Elle enserre le volcan dans un cirque de hautes falaises nées de l’effondrement de la partie centrale du cône. Elle forme une demi-lune de 9 km de diamètre : énorme ! Elle est remplie de coulées de lave et d’un amas de blocs gigantesques. L’environnement est lunaire, austère, explosif. Je me sens toute petite dans cet univers exclusivement minéral et noir.
Après en avoir fait en partie le tour, nous arrivons dans un village en reconstruction : la dernière érruption ne date que de 5 ans. Dans sa course dévastatrice, la lave a emporté les 3/4 des habitations en quelques heures, les vignes et les plantations de café ont été noyées. Fort heureusement les 1700 habitants ont été évacués à temps. La pensao Jose Doce a été épargnée : je vais y passer deux journées à la fois reposantes et actives, en compagnie de Jose et de français, allemands et espagnols. Jose a soigné la décoration de son auberge qu’il a construite lui-même petit à petit, offrant des chambres simples et agréables.
Ascension du Pico Fogo
6h du matin, le soleil non encore levé, nous démarrons l’ascension du Pico Fogo. Un vent souffle déjà qui va compliquer notre cheminement. Nous sommes 8 accompagnés de Félix, notre guide local.

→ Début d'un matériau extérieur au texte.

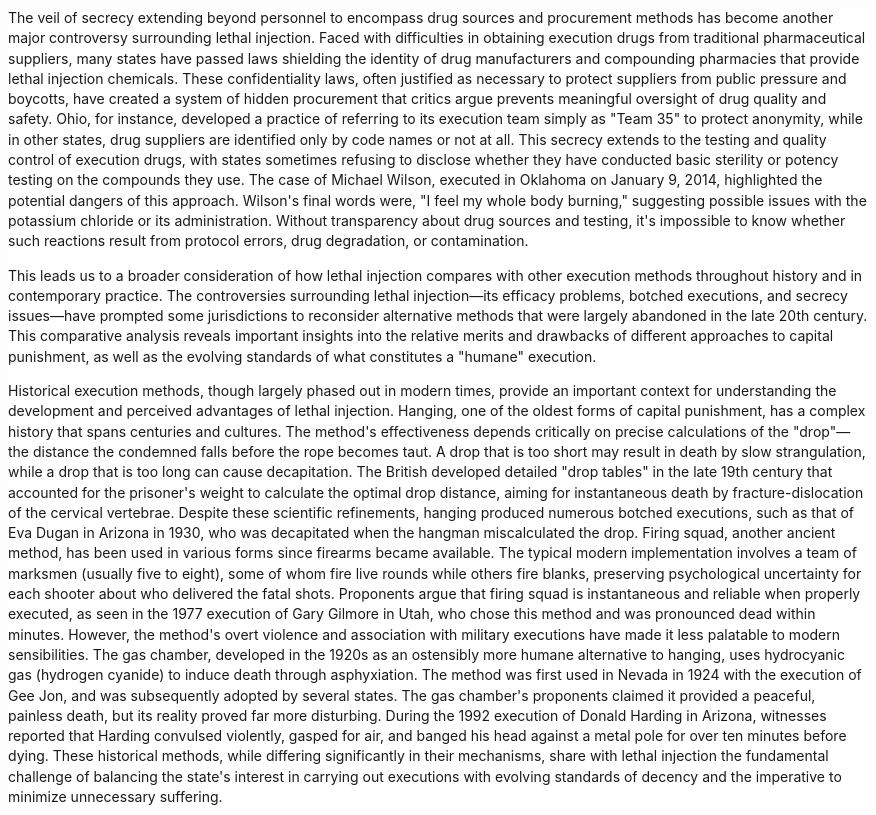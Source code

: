 <think>The veil of secrecy extending beyond personnel to encompass drug sources and procurement methods has become another major controversy surrounding lethal injection. Faced with difficulties in obtaining execution drugs from traditional pharmaceutical suppliers, many states have passed laws shielding the identity of drug manufacturers and compounding pharmacies that provide lethal injection chemicals. These confidentiality laws, often justified as necessary to protect suppliers from public pressure and boycotts, have created a system of hidden procurement that critics argue prevents meaningful oversight of drug quality and safety. Ohio, for instance, developed a practice of referring to its execution team simply as "Team 35" to protect anonymity, while in other states, drug suppliers are identified only by code names or not at all. This secrecy extends to the testing and quality control of execution drugs, with states sometimes refusing to disclose whether they have conducted basic sterility or potency testing on the compounds they use. The case of Michael Wilson, executed in Oklahoma on January 9, 2014, highlighted the potential dangers of this approach. Wilson's final words were, "I feel my whole body burning," suggesting possible issues with the potassium chloride or its administration. Without transparency about drug sources and testing, it's impossible to know whether such reactions result from protocol errors, drug degradation, or contamination.

This leads us to a broader consideration of how lethal injection compares with other execution methods throughout history and in contemporary practice. The controversies surrounding lethal injection—its efficacy problems, botched executions, and secrecy issues—have prompted some jurisdictions to reconsider alternative methods that were largely abandoned in the late 20th century. This comparative analysis reveals important insights into the relative merits and drawbacks of different approaches to capital punishment, as well as the evolving standards of what constitutes a "humane" execution.

Historical execution methods, though largely phased out in modern times, provide an important context for understanding the development and perceived advantages of lethal injection. Hanging, one of the oldest forms of capital punishment, has a complex history that spans centuries and cultures. The method's effectiveness depends critically on precise calculations of the "drop"—the distance the condemned falls before the rope becomes taut. A drop that is too short may result in death by slow strangulation, while a drop that is too long can cause decapitation. The British developed detailed "drop tables" in the late 19th century that accounted for the prisoner's weight to calculate the optimal drop distance, aiming for instantaneous death by fracture-dislocation of the cervical vertebrae. Despite these scientific refinements, hanging produced numerous botched executions, such as that of Eva Dugan in Arizona in 1930, who was decapitated when the hangman miscalculated the drop. Firing squad, another ancient method, has been used in various forms since firearms became available. The typical modern implementation involves a team of marksmen (usually five to eight), some of whom fire live rounds while others fire blanks, preserving psychological uncertainty for each shooter about who delivered the fatal shots. Proponents argue that firing squad is instantaneous and reliable when properly executed, as seen in the 1977 execution of Gary Gilmore in Utah, who chose this method and was pronounced dead within minutes. However, the method's overt violence and association with military executions have made it less palatable to modern sensibilities. The gas chamber, developed in the 1920s as an ostensibly more humane alternative to hanging, uses hydrocyanic gas (hydrogen cyanide) to induce death through asphyxiation. The method was first used in Nevada in 1924 with the execution of Gee Jon, and was subsequently adopted by several states. The gas chamber's proponents claimed it provided a peaceful, painless death, but its reality proved far more disturbing. During the 1992 execution of Donald Harding in Arizona, witnesses reported that Harding convulsed violently, gasped for air, and banged his head against a metal pole for over ten minutes before dying. These historical methods, while differing significantly in their mechanisms, share with lethal injection the fundamental challenge of balancing the state's interest in carrying out executions with evolving standards of decency and the imperative to minimize unnecessary suffering.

L’ascension du Teide sur Tenerife m’avait laissé un souvenir pénible : ici ce sera pire. Les pieds glissent sous la pouzzolane ; le vent fort venu du large nous déséquilibre ; la pente est raide : l’accès n’est possible que sur l’arête nord, plus praticable que le reste du volcan constitué essentiellement de gravillons. Fort heureusement notre guide s’arrête fréquemment et en 3h nous arrivons au cratère. De là-haut, la vue est dantesque ! La caldeira est une immense bouche, engloutissant un tout petit village de rien du tout.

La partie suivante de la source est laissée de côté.